[Items from a data source]
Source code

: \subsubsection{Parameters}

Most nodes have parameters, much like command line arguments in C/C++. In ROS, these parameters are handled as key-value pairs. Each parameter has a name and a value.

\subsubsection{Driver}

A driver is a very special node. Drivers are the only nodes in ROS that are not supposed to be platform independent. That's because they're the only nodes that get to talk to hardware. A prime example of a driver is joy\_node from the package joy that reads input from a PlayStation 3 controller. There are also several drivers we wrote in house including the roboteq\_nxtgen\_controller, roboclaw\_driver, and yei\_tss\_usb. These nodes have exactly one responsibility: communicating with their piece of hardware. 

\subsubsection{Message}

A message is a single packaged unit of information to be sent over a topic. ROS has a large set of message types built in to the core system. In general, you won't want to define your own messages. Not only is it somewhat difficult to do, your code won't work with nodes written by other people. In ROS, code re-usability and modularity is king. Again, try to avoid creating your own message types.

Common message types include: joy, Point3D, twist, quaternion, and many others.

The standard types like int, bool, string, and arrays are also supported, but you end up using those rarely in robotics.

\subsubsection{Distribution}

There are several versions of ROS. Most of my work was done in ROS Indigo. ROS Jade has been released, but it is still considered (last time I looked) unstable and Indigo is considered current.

Activity: Line by line, repeat the data exactly.

Solution for this problem:
Source code

: \subsubsection{Parameters}

Most nodes have parameters, much like command line arguments in C/C++. In ROS, these parameters are handled as key-value pairs. Each parameter has a name and a value.

\subsubsection{Driver}

A driver is a very special node. Drivers are the only nodes in ROS that are not supposed to be platform independent. That's because they're the only nodes that get to talk to hardware. A prime example of a driver is joy\_node from the package joy that reads input from a PlayStation 3 controller. There are also several drivers we wrote in house including the roboteq\_nxtgen\_controller, roboclaw\_driver, and yei\_tss\_usb. These nodes have exactly one responsibility: communicating with their piece of hardware. 

\subsubsection{Message}

A message is a single packaged unit of information to be sent over a topic. ROS has a large set of message types built in to the core system. In general, you won't want to define your own messages. Not only is it somewhat difficult to do, your code won't work with nodes written by other people. In ROS, code re-usability and modularity is king. Again, try to avoid creating your own message types.

Common message types include: joy, Point3D, twist, quaternion, and many others.

The standard types like int, bool, string, and arrays are also supported, but you end up using those rarely in robotics.

\subsubsection{Distribution}

There are several versions of ROS. Most of my work was done in ROS Indigo. ROS Jade has been released, but it is still considered (last time I looked) unstable and Indigo is considered current.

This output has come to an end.